Jody smiled wryly. “I ain’t too sure about that. Aw, yeah, one other tit-bit. Lucinia ain’t Randerson’s daughter. She’s his gal. What d’you know?” Spur couldn’t help laughing.
“Any plans?”
“One. We run a dummy smuggle. Spring a trap.”
Jody cocked an eye at Spur, wanting his reaction. Spur thought about it.
“No,” he said. “Too much risk. Two burro-trains have been wiped out. Randerson won’t ship out any more. Be crazy if he did.”
“So?”
“So either Randerson has still a haul hidden at his place and the raiders will go there or Randerson pulls out and heads for Mexico. In that case, these fellers might go after him. Men who can wipe out men and animals like these did can do anythin’.”
Jody agreed. Maybe the idea of setting a trap wasn’t so bright after all. “But,” he said, “we have to do somethin’. This case is going to break wide open soon. It has the feelin’. We don’t have an idea in hell who’s at the back of these raids.”

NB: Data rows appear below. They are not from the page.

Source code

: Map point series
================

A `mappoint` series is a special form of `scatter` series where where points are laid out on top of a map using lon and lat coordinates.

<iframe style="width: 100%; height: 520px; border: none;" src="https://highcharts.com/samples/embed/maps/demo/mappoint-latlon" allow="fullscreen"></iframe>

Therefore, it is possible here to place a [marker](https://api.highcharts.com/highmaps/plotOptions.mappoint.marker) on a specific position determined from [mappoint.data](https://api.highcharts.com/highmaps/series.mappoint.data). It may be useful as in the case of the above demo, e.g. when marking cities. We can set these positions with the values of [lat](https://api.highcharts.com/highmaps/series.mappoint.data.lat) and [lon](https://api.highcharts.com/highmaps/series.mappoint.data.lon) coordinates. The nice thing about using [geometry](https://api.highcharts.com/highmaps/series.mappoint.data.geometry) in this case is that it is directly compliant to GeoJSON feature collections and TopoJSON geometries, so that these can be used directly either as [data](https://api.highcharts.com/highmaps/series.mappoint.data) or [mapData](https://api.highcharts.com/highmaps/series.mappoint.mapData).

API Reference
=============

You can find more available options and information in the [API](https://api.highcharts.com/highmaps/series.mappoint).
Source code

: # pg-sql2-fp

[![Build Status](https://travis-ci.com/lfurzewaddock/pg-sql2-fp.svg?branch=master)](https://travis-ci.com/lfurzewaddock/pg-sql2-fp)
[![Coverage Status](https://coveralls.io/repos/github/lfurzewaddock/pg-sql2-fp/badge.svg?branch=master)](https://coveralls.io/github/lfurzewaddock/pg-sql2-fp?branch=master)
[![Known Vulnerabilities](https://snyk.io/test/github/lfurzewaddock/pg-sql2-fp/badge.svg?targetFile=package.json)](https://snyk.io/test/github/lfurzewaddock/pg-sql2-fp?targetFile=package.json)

Don’t we? Spur thought. There was Rick in town wearing a lawman’s badge. A lawman was a man who could move around without arousing suspicion. There would be no comment if he were out of town for long intervals. There was Shifty Ben. Both were violent reckless men, each had killed again and again. Bloodshed wouldn’t turn them away. That brought his mind to the sheriff: Gomez. The oh-so-neat anglicized Mexican with the cousins uncountable.
“I heard said: when you’re looking for a guilty party, look for the obvious one. That means Rick ... and Shifty Ben. That could mean Gomez.”

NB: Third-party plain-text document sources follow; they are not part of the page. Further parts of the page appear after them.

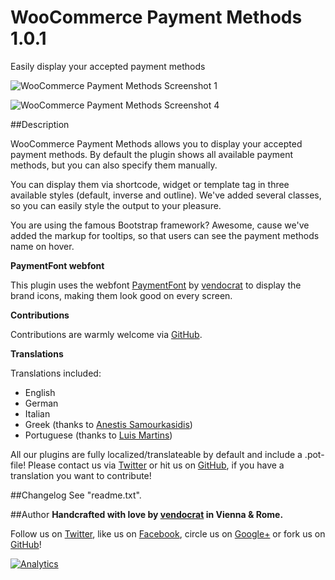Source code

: WooCommerce Payment Methods 1.0.1
=================================

Easily display your accepted payment methods

![WooCommerce Payment Methods Screenshot 1](https://github.com/vendocrat/WooCommerce-Payment-Methods/blob/master/screenshot-1.png)

![WooCommerce Payment Methods Screenshot 4](https://github.com/vendocrat/WooCommerce-Payment-Methods/blob/master/screenshot-4.png)

##Description

WooCommerce Payment Methods allows you to display your accepted payment methods. By default the plugin shows all available payment methods, but you can also specify them manually.

You can display them via shortcode, widget or template tag in three available styles (default, inverse and outline). We've added several classes, so you can easily style the output to your pleasure.

You are using the famous Bootstrap framework? Awesome, cause we've added the markup for tooltips, so that users can see the payment methods name on hover.

**PaymentFont webfont**

This plugin uses the webfont [PaymentFont](https://github.com/vendocrat/PaymentFont) by [vendocrat](http://vendocr.at) to display the brand icons, making them look good on every screen.

**Contributions**

Contributions are warmly welcome via [GitHub](https://github.com/vendocrat/WooCommerce-Payment-Methods/).

**Translations**

Translations included:

*   English
*   German
*   Italian
*   Greek (thanks to [Anestis Samourkasidis](https://wordpress.org/support/profile/samourkasidis))
*   Portuguese (thanks to [Luis Martins](https://github.com/lmartins))

All our plugins are fully localized/translateable by default and include a .pot-file! Please contact us via [Twitter](https://twitter.com/vendocrat) or hit us on [GitHub](https://github.com/vendocrat), if you have a translation you want to contribute!

##Changelog
See "readme.txt".

##Author
**Handcrafted with love by [vendocrat](http://vendocr.at/) in Vienna &amp; Rome.**

Follow us on [Twitter](https://twitter.com/vendocrat), like us on [Facebook](https://www.facebook.com/vendocrat), circle us on [Google+](https://plus.google.com/+vendocrat) or fork us on [GitHub](https://github.com/vendocrat)!

[![Analytics](https://ga-beacon.appspot.com/UA-57742328-1/vendocrat/WooCommerce-Payment-Methods)](https://github.com/igrigorik/ga-beacon)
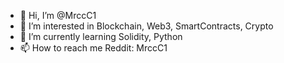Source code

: - 👋 Hi, I’m @MrccC1
- 👀 I’m interested in Blockchain, Web3, SmartContracts, Crypto
- 🌱 I’m currently learning Solidity, Python
- 📫 How to reach me Reddit: MrccC1

<!---
MrccC1/MrccC1 is a ✨ special ✨ repository because its `README.md` (this file) appears on your GitHub profile.
You can click the Preview link to take a look at your changes.
--->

Jody looked startled. Then the look of surprise faded and he said slowly: “Could be.”
Spur talked. He was a man who ran on intuition, because intuition was based on a forgotten knowledge hidden in the recesses of the human mind. He had an instinct for men and women and it was an instinct he had come to trust through experience. He knew that if Gomez was mixed up in this, he would head for the massacre ground. The rain had washed out Spur’s tracks and the sheriff was out after Spur. If he was the guilty man, he must keep on till he caught Spur. He might by now be starting to have his suspicions about Spur’s status. He had no idea where to go and he couldn’t go back. So where would he go? Where he had committed the crime, where he would feel that Spur would head.